• [EXERCISE PROMPT]
Give the listing below again exactly, but without any of its pictures.
:: GIVEN ENTRIES
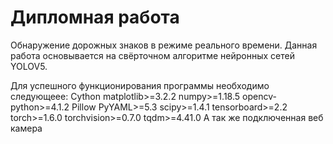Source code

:# Дипломная работа
Обнаружение дорожных знаков в режиме реального времени.
Данная работа основывается на свёрточном алгоритме нейронных сетей YOLOV5.



Для успешного функционирования программы необходимо следующеее:
Cython
matplotlib>=3.2.2
numpy>=1.18.5
opencv-python>=4.1.2
Pillow
PyYAML>=5.3
scipy>=1.4.1
tensorboard>=2.2
torch>=1.6.0
torchvision>=0.7.0
tqdm>=4.41.0
А так же подключенная веб камера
::::
• [OUTPUT FOR THIS TASK]
Source code

:# Дипломная работа
Обнаружение дорожных знаков в режиме реального времени.
Данная работа основывается на свёрточном алгоритме нейронных сетей YOLOV5.



Для успешного функционирования программы необходимо следующеее:
Cython
matplotlib>=3.2.2
numpy>=1.18.5
opencv-python>=4.1.2
Pillow
PyYAML>=5.3
scipy>=1.4.1
tensorboard>=2.2
torch>=1.6.0
torchvision>=0.7.0
tqdm>=4.41.0
А так же подключенная веб камера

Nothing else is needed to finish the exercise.